Beating Tendinitis On Your Own (Part 1)
Writing this month’s article has been a difficult task. It started out as an article geared towards helping dancers understand, recognize and assist in treating anterior hip pain. As more dancers entered the Center the last two months with hip, knee and ankle pains I realized they were all fighting the same problem… tendinitis. Therefore, I decided to make an executive decision. We would scrap the article that was previously being worked on and focus on tendinitis, in three phases, to address the cause, prevention and treatment. The fundamental issue of tendinitis is the same whether it is for the hip, knee or ankle. Due to the length of the article and multiple areas of the body we will be covering we will split this up in 3 parts over the next few newsletters.

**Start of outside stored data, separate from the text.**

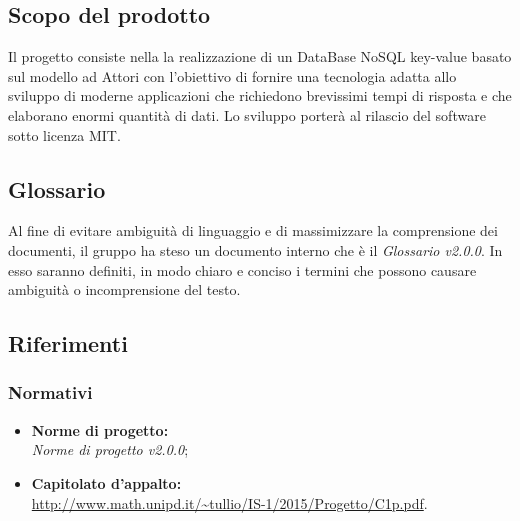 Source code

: \documentclass[a4paper]{article}
\begin{document}
		\subsection{Scopo del prodotto}
			Il progetto consiste nella la realizzazione di un DataBase NoSQL key-value basato sul modello ad 
			Attori con l'obiettivo di fornire una tecnologia adatta allo sviluppo di moderne 
			applicazioni che richiedono brevissimi tempi di risposta e che elaborano enormi quantità 
			di dati. Lo sviluppo porterà al rilascio del software sotto licenza MIT.
		\subsection{Glossario}
			Al fine di evitare ambiguità di linguaggio e di massimizzare la comprensione dei documenti, il 
	      gruppo ha steso un documento interno che è il \emph{Glossario v2.0.0}. In esso saranno definiti, in modo
	      chiaro e conciso i termini che possono causare ambiguità o incomprensione del testo.
		\subsection{Riferimenti}
			\subsubsection{Normativi}
				\begin{itemize}
					\item \textbf{Norme di progetto:} \\ \emph{Norme di progetto v2.0.0};
					\item \textbf{Capitolato d'appalto:} \\ \url{http://www.math.unipd.it/~tullio/IS-1/2015/Progetto/C1p.pdf}.
				\end{itemize}
\end{document}
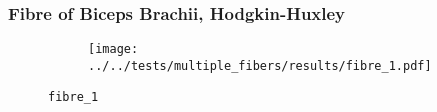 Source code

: %
\begin{frame}
  \frametitle{Fibre of Biceps Brachii, Hodgkin-Huxley}
  \vspace*{-0.2cm}
  \begin{figure}[h!]
    \begin{subfigure}[t]{0.5\textwidth}%
    \centering
    \end{subfigure}
    \begin{subfigure}[t]{0.48\textwidth}%
      \centering%
      \texttt{[image: ../../tests/multiple\_fibers/results/fibre\_1.pdf]}%
    \end{subfigure}%
    \caption{\lstinline{fibre_1}}
  \end{figure} 
\end{frame}
%
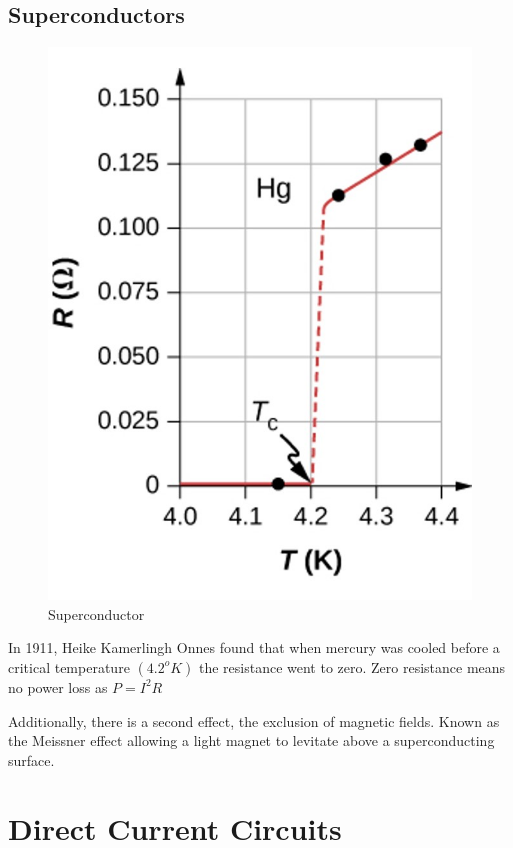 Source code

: \documentclass[14pt]{memoir}
\begin{document}
\section{Superconductors}

\begin{figure}[H]
\begin{center}
\includegraphics[scale=0.50]{fig/fig_09_27.jpg}
\caption{Superconductor}
\label{fig:09_27}
\end{center}
\end{figure}

In 1911, Heike Kamerlingh Onnes found that when mercury was cooled before a critical temperature $(4.2^o K)$ the resistance went to zero. Zero resistance means no power loss as $P = I^2R$

Additionally, there is a second effect, the exclusion of magnetic fields. Known as the Meissner effect allowing a light magnet to levitate above a superconducting surface. 

\chapter{Direct Current Circuits}
\end{document}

Tendinitis or tendonitis is an inflammation of a tendon, the tough cord of tissue that attaches muscle to bone. It can also be an inflammation of the synovial sheath, a slippery protective layer that surrounds the tendon. Overuse and repetitive rubbing of tendon over bone are the most common causes of tendinitis in dancers. It can also be caused by improper technique, a poor warm up, failure to stretch properly or even following taking some antibiotics.
If you suspect that you have tendinitis the easiest way to self-diagnose it is with a light contraction of the muscle that is affected. You will experience pain and possibly weakness. You may notice pain with palpation of the affected tendon as well. Now because these signs can be positive for several diagnoses it is always advised that you see a medical professional to know for sure.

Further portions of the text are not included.